48 La Cour a également précisé, en ce qui concerne la charge de la preuve, que c’est à l’assujetti qui demande la déduction de la TVA qu’il incombe d’établir qu’il répond aux conditions pour en bénéficier. Ainsi, l’assujetti est tenu de fournir des preuves objectives que des biens ou des services lui ont effectivement été livrés ou fournis en amont par un assujetti, pour les besoins de ses propres opérations soumises à la TVA et à l’égard desquels il s’est effectivement acquitté de la TVA (arrêt du
11 novembre 2021, Ferimet, C‑281/20, EU:C:2021:910, points 38 et 39 ainsi que jurisprudence citée).

49 Par ailleurs, la Cour a considéré à plusieurs reprises que le fait que la prestation concernée n’a pas été concrètement réalisée par le fournisseur mentionné sur les factures, notamment parce que ce dernier ne disposerait pas des personnels, des matériels et des actifs nécessaires, ne suffit pas, par lui-même, à exclure le droit à déduction, ce fait pouvant être la conséquence tant d’une dissimulation frauduleuse des fournisseurs que du simple recours à des sous-traitants (voir, en ce sens,
ordonnance du 3 septembre 2020, Vikingo Fővállalkozó, C‑610/19, EU:C:2020:673, point 47 et jurisprudence citée).

50 Il s’ensuit que, si, comme l’indique la juridiction de renvoi, les prestations de services en cause au principal ont réellement été réalisées et qu’elles ont été utilisées en aval par A.T.S. 2003 pour les besoins de ses opérations taxées, le bénéfice du droit à déduction ne saurait, en principe, lui être refusé (voir, par analogie, ordonnance du 3 septembre 2020, Vikingo Fővállalkozó, C‑610/19, EU:C:2020:673, point 49 et jurisprudence citée).

51 Toutefois, quand bien même les conditions matérielles du droit à déduction sont réunies, il appartient aux autorités et aux juridictions nationales de refuser le bénéfice du droit à déduction s’il est établi, au vu d’éléments objectifs, que ce droit est invoqué frauduleusement ou abusivement (voir, en ce sens, arrêts du 6 juillet 2006, Kittel et Recolta Recycling, C‑439/04 et C‑440/04, EU:C:2006:446, points 54 et 55, ainsi que du 11 novembre 2021, Ferimet, C‑281/20, EU:C:2021:910, point 45 et
jurisprudence citée).

52 S’agissant de la fraude, selon une jurisprudence constante, le bénéfice du droit à déduction doit être refusé non seulement lorsqu’une fraude à la TVA est commise par l’assujetti lui-même, mais également lorsqu’il est établi, au vu d’éléments objectifs, que l’assujetti, auquel les biens ou les services servant de base pour fonder le droit à déduction ont été livrés ou fournis, savait ou aurait dû savoir que, par l’acquisition des biens ou des services servant de base pour fonder le droit à
déduction, il participait à une opération impliquée dans une telle fraude commise par le fournisseur ou un autre opérateur intervenant en amont ou en aval dans la chaîne des livraisons ou des prestations (voir, en ce sens, arrêt du 11 novembre 2021, Ferimet, C‑281/20, EU:C:2021:910, points 46 et 48 ainsi que jurisprudence citée).

53 Selon une jurisprudence constante de la Cour, le refus du droit à déduction étant une exception à l’application du principe fondamental que constitue ce droit, il incombe aux autorités fiscales d’établir à suffisance de droit les éléments objectifs permettant de conclure que l’assujetti a commis une fraude à la TVA ou savait ou aurait dû savoir que l’opération invoquée pour fonder le droit à déduction était impliquée dans une telle fraude.

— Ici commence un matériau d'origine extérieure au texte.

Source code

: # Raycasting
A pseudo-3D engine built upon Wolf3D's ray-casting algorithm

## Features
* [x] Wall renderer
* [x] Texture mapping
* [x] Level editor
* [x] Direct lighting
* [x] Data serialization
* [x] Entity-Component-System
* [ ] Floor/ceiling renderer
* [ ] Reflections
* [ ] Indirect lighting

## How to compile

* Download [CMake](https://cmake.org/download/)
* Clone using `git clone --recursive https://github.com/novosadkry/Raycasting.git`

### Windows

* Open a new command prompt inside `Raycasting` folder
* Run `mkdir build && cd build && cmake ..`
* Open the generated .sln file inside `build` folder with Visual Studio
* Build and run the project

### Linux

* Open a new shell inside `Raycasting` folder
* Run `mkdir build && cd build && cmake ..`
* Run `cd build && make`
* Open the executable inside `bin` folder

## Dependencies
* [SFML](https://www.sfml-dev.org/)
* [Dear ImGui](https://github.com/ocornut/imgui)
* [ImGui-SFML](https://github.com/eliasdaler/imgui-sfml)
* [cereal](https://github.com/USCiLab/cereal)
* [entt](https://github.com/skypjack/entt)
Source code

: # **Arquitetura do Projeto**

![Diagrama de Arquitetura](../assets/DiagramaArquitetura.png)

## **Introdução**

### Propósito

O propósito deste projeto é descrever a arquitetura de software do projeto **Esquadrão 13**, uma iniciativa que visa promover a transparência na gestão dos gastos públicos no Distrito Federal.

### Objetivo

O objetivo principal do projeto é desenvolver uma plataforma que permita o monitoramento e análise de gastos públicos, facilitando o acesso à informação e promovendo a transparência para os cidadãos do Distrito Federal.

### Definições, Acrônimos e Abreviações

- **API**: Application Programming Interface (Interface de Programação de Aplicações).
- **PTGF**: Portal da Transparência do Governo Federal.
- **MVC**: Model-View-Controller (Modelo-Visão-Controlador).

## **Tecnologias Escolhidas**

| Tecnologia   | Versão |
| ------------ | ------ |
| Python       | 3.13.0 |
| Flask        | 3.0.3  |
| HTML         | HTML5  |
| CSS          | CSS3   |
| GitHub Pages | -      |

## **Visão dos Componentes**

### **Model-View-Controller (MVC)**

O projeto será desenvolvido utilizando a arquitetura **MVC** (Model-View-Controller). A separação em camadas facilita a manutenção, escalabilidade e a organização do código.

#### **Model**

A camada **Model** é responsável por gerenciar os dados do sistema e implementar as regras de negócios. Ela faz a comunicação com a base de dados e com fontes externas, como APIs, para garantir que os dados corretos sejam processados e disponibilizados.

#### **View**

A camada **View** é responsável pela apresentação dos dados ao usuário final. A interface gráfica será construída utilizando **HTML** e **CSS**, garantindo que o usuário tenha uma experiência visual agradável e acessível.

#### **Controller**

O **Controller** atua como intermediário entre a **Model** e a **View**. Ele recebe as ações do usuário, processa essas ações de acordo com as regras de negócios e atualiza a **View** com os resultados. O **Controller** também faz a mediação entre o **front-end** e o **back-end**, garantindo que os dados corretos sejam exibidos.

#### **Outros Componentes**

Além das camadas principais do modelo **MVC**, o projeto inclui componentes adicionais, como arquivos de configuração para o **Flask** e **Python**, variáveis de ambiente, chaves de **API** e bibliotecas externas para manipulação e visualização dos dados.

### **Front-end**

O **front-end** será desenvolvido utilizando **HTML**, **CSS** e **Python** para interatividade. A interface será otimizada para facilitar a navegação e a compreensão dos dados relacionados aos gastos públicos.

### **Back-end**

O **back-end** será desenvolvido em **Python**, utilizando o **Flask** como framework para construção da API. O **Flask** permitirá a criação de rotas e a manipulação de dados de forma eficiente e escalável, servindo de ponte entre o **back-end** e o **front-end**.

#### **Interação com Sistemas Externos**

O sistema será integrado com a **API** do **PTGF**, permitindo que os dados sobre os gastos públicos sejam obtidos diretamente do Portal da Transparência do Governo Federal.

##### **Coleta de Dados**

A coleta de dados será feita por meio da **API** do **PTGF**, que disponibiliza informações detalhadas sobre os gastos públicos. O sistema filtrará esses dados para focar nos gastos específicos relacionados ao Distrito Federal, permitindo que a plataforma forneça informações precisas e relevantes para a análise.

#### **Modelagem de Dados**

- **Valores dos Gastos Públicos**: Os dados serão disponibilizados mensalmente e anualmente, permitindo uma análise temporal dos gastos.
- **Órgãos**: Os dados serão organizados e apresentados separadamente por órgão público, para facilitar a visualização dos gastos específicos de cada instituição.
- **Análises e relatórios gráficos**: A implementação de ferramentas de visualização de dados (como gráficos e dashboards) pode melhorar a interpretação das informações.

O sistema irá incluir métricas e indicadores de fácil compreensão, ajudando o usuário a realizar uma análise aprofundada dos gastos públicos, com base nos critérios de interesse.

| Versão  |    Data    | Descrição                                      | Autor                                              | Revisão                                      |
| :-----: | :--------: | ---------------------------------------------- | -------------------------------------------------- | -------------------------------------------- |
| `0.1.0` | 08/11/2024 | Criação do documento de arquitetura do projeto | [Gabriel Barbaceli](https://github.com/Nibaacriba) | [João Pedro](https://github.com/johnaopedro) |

Il appartient ensuite aux juridictions nationales de
vérifier que les autorités fiscales concernées ont établi l’existence de tels éléments objectifs (arrêt du 11 novembre 2021, Ferimet, C‑281/20, EU:C:2021:910, point 50 et jurisprudence citée).

54 Le droit de l’Union ne prévoyant pas de règles relatives aux modalités de l’administration des preuves en matière de fraude à la TVA, ces éléments objectifs doivent être établis par l’autorité fiscale conformément aux règles de preuve prévues par le droit national. Cependant, ces règles ne doivent pas porter atteinte à l’efficacité du droit de l’Union (arrêt du 11 novembre 2021, Ferimet, C‑281/20, EU:C:2021:910, point 51 et jurisprudence citée).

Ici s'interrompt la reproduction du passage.